Aim of the task —
From the line with "## 58. [From" to the final line, print the records exactly as they are.

___ Supplied information

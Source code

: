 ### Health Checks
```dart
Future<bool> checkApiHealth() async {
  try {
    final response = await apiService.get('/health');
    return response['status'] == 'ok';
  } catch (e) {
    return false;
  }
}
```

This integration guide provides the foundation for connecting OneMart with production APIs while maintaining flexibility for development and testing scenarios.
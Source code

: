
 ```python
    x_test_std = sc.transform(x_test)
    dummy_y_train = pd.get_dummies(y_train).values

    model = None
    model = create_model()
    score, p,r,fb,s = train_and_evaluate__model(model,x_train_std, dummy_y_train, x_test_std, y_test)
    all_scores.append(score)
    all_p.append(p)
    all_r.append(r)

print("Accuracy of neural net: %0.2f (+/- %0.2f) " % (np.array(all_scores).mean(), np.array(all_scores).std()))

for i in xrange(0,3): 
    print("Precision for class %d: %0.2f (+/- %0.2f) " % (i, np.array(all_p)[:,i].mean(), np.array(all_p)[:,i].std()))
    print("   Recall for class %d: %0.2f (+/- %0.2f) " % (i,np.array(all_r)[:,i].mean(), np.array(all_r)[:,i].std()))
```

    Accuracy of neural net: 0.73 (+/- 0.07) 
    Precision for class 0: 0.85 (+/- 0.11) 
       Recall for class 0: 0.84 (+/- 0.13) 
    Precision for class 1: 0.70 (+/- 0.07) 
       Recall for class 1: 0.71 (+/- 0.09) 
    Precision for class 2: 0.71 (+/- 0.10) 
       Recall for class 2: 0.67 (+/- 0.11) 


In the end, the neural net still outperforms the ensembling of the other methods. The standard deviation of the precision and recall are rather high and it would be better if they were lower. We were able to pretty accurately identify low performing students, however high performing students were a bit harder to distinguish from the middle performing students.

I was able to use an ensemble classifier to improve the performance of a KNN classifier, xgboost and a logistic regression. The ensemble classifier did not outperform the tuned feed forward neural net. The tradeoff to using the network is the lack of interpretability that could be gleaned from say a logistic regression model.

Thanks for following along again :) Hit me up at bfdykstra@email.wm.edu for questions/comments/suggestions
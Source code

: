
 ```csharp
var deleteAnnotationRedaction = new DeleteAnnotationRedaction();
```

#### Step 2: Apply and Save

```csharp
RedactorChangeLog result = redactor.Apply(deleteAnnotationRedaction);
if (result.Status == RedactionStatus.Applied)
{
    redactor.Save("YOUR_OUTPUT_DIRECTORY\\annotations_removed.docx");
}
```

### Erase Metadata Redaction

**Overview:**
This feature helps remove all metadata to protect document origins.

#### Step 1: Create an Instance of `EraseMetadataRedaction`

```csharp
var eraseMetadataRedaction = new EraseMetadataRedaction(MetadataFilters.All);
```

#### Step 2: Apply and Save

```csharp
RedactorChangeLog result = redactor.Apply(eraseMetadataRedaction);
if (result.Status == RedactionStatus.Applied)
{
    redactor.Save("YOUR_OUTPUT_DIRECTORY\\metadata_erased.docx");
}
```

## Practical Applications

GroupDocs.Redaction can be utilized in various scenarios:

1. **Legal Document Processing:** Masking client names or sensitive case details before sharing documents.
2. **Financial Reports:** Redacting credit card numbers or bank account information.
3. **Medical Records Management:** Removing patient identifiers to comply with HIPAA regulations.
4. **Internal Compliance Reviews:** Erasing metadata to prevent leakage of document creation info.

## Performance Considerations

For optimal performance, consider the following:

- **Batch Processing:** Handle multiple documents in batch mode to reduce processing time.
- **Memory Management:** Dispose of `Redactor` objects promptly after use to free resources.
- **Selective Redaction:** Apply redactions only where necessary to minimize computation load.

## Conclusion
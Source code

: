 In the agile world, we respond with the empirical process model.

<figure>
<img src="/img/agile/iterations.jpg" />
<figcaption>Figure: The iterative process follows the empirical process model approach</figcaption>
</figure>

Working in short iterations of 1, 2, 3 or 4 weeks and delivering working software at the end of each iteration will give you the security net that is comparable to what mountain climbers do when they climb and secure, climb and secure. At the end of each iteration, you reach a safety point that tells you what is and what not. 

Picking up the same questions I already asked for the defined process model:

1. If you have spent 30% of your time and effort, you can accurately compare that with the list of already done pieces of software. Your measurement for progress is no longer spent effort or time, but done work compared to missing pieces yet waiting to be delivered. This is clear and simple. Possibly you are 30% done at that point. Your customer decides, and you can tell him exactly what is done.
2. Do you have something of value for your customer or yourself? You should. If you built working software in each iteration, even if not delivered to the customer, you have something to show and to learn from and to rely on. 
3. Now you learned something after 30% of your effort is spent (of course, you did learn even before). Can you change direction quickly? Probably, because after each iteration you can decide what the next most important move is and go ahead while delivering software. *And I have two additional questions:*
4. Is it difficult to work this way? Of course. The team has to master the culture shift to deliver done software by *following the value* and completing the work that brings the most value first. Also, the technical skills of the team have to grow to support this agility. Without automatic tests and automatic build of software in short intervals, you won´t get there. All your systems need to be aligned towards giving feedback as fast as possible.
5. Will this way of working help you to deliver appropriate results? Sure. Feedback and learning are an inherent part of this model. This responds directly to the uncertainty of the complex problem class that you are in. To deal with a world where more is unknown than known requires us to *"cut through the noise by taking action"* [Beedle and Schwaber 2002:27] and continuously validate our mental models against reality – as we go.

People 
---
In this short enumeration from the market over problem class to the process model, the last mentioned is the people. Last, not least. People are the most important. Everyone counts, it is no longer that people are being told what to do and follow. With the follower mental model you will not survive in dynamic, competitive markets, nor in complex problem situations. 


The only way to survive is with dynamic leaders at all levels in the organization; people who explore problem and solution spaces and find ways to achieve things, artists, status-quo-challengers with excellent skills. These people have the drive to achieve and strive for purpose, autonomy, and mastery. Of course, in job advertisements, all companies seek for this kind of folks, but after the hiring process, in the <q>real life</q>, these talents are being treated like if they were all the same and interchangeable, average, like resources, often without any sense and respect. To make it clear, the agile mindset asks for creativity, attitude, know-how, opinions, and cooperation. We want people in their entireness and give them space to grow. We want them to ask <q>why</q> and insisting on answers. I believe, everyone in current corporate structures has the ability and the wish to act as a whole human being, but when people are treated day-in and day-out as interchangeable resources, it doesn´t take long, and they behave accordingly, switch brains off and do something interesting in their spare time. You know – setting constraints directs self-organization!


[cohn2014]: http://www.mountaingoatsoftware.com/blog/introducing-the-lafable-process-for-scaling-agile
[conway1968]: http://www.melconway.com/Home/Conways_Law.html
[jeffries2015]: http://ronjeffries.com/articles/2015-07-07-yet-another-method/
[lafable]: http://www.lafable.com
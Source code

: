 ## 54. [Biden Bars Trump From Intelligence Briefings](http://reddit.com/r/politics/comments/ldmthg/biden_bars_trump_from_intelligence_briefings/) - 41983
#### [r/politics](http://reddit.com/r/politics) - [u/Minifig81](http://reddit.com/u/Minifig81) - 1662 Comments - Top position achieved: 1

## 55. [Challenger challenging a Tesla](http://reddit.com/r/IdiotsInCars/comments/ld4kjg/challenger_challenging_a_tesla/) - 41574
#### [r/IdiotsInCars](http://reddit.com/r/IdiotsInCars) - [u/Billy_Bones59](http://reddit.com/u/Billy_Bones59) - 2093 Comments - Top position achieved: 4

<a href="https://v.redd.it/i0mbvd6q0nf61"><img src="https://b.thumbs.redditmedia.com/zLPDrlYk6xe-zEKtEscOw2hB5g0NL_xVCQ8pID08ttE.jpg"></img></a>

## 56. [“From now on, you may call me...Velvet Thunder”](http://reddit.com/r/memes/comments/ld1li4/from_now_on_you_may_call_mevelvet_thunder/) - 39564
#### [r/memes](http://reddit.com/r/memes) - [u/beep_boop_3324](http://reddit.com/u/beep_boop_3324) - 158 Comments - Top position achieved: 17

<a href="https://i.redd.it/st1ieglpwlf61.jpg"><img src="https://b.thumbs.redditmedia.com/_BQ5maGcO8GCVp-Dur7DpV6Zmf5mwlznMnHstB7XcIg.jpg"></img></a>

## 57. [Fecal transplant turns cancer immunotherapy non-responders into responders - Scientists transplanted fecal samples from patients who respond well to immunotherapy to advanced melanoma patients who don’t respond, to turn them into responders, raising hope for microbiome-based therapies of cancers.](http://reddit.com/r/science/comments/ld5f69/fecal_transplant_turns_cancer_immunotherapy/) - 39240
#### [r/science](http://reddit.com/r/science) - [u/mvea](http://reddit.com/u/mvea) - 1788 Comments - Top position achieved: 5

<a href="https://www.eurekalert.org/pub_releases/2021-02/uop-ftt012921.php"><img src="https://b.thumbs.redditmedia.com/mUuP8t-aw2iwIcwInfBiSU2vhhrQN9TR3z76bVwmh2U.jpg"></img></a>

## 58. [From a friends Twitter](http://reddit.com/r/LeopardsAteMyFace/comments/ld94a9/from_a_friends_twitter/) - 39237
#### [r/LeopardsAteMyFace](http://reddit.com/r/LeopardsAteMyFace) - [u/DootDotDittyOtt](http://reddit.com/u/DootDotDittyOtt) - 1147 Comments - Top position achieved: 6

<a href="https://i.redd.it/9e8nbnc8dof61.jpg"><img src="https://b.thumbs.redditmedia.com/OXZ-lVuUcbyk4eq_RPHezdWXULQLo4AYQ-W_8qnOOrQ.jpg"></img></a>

______

Answer —
## 58. [From a friends Twitter](http://reddit.com/r/LeopardsAteMyFace/comments/ld94a9/from_a_friends_twitter/) - 39237
#### [r/LeopardsAteMyFace](http://reddit.com/r/LeopardsAteMyFace) - [u/DootDotDittyOtt](http://reddit.com/u/DootDotDittyOtt) - 1147 Comments - Top position achieved: 6

<a href="https://i.redd.it/9e8nbnc8dof61.jpg"><img src="https://b.thumbs.redditmedia.com/OXZ-lVuUcbyk4eq_RPHezdWXULQLo4AYQ-W_8qnOOrQ.jpg"></img></a>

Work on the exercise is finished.